* THE PROBLEM *
Pull out from the material below all lines with "master".

Start of Block

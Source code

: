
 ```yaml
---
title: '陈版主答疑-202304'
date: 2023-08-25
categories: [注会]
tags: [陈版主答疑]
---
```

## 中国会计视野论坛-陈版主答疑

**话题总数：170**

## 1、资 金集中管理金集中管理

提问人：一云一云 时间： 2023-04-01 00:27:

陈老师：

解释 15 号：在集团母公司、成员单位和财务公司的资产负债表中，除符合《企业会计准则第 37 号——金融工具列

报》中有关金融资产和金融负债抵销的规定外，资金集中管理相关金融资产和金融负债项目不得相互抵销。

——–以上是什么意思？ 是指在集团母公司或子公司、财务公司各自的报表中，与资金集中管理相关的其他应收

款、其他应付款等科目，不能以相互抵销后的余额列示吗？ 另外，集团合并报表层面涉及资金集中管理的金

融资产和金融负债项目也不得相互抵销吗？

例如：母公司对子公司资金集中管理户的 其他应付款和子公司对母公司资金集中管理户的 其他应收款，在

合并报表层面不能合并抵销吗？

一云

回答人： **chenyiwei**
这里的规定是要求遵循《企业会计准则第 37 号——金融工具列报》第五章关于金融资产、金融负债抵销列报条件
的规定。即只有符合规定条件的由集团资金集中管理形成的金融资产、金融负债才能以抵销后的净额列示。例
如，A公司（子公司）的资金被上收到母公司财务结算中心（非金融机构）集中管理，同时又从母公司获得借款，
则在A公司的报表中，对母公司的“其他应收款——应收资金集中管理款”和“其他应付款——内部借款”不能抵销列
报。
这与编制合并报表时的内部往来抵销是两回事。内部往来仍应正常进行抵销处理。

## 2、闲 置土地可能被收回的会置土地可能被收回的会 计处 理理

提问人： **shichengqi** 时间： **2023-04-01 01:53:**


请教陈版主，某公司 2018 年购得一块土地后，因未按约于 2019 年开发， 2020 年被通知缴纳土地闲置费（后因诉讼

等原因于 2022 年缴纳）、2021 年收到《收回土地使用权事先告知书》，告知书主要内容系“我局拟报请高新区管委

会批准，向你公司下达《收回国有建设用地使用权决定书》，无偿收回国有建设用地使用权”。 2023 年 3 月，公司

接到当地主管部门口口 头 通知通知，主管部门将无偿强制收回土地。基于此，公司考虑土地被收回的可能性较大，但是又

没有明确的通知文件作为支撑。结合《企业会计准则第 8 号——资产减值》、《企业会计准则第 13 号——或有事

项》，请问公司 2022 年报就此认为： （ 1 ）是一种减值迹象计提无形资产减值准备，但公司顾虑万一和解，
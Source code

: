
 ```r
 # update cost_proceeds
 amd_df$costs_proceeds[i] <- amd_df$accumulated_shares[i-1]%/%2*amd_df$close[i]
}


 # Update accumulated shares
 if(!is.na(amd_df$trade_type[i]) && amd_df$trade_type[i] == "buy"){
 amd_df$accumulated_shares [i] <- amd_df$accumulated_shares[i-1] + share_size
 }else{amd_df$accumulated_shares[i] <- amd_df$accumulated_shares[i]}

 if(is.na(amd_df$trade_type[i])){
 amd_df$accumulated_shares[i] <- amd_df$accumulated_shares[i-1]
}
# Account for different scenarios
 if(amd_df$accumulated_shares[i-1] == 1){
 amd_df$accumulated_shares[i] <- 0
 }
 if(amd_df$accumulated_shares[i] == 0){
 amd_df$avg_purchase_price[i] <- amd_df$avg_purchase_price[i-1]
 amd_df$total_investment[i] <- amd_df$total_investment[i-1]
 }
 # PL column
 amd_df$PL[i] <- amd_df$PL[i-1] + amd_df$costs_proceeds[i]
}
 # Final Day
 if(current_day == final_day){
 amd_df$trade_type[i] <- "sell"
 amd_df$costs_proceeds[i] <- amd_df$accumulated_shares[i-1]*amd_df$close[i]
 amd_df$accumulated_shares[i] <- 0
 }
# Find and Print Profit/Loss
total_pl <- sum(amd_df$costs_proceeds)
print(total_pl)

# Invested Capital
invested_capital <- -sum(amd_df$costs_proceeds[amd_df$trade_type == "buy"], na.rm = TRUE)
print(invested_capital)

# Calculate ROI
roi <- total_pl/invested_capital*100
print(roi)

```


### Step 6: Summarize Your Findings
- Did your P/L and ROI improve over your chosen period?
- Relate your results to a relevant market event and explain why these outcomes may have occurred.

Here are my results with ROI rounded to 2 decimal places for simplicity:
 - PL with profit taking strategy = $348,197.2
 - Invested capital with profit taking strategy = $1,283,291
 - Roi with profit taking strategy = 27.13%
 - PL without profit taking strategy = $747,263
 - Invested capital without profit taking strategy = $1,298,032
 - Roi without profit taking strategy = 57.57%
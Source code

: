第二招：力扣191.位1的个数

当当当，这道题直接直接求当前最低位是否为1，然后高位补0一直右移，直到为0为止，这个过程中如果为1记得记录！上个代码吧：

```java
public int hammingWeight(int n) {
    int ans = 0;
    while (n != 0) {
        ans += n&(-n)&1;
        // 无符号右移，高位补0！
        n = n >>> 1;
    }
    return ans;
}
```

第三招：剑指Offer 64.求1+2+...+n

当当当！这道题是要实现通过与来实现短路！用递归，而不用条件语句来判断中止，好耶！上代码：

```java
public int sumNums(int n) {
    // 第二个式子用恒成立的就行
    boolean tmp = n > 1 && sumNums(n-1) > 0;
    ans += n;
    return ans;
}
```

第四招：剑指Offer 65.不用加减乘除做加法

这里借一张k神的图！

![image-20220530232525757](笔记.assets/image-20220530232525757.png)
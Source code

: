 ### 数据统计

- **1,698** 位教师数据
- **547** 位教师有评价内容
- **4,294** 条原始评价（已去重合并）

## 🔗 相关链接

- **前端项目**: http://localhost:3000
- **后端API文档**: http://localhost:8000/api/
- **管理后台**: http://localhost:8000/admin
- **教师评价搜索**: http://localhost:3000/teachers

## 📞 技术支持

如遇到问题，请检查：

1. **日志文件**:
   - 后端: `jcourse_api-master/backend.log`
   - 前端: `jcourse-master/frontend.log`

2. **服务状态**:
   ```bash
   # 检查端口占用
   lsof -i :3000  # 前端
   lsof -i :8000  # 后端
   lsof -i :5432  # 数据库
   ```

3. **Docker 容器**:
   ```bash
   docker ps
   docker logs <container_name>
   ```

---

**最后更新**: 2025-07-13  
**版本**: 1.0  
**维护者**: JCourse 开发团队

End of Block

* YOUR SOLUTION *
   - 后端: `jcourse_api-master/backend.log`
   - 前端: `jcourse-master/frontend.log`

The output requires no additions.